### [What is required]
Wherever the string "None" turns up in the data, copy the whole line.

### [Data]

----

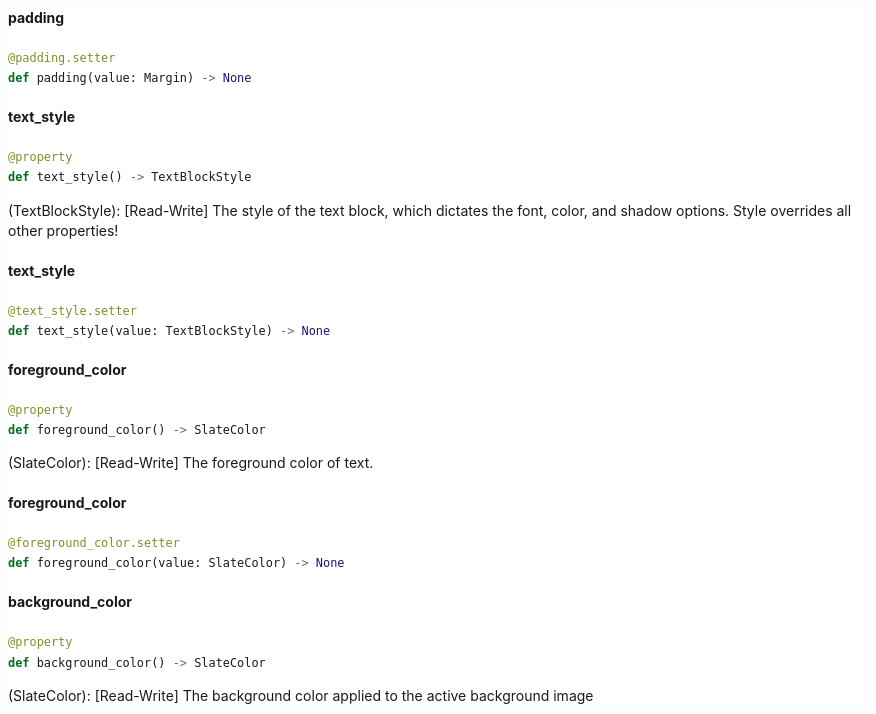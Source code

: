 <a id="unreal.EditableTextBoxStyle.padding"></a>

#### padding

```python
@padding.setter
def padding(value: Margin) -> None
```

<a id="unreal.EditableTextBoxStyle.text_style"></a>

#### text_style

```python
@property
def text_style() -> TextBlockStyle
```

(TextBlockStyle):  [Read-Write] The style of the text block, which dictates the font, color, and shadow options. Style overrides all other properties!

<a id="unreal.EditableTextBoxStyle.text_style"></a>

#### text_style

```python
@text_style.setter
def text_style(value: TextBlockStyle) -> None
```

<a id="unreal.EditableTextBoxStyle.foreground_color"></a>

#### foreground_color

```python
@property
def foreground_color() -> SlateColor
```

(SlateColor):  [Read-Write] The foreground color of text.

<a id="unreal.EditableTextBoxStyle.foreground_color"></a>

#### foreground_color

```python
@foreground_color.setter
def foreground_color(value: SlateColor) -> None
```

<a id="unreal.EditableTextBoxStyle.background_color"></a>

#### background_color

```python
@property
def background_color() -> SlateColor
```

(SlateColor):  [Read-Write] The background color applied to the active background image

----

### [The answer]
def padding(value: Margin) -> None
def text_style(value: TextBlockStyle) -> None
def foreground_color(value: SlateColor) -> None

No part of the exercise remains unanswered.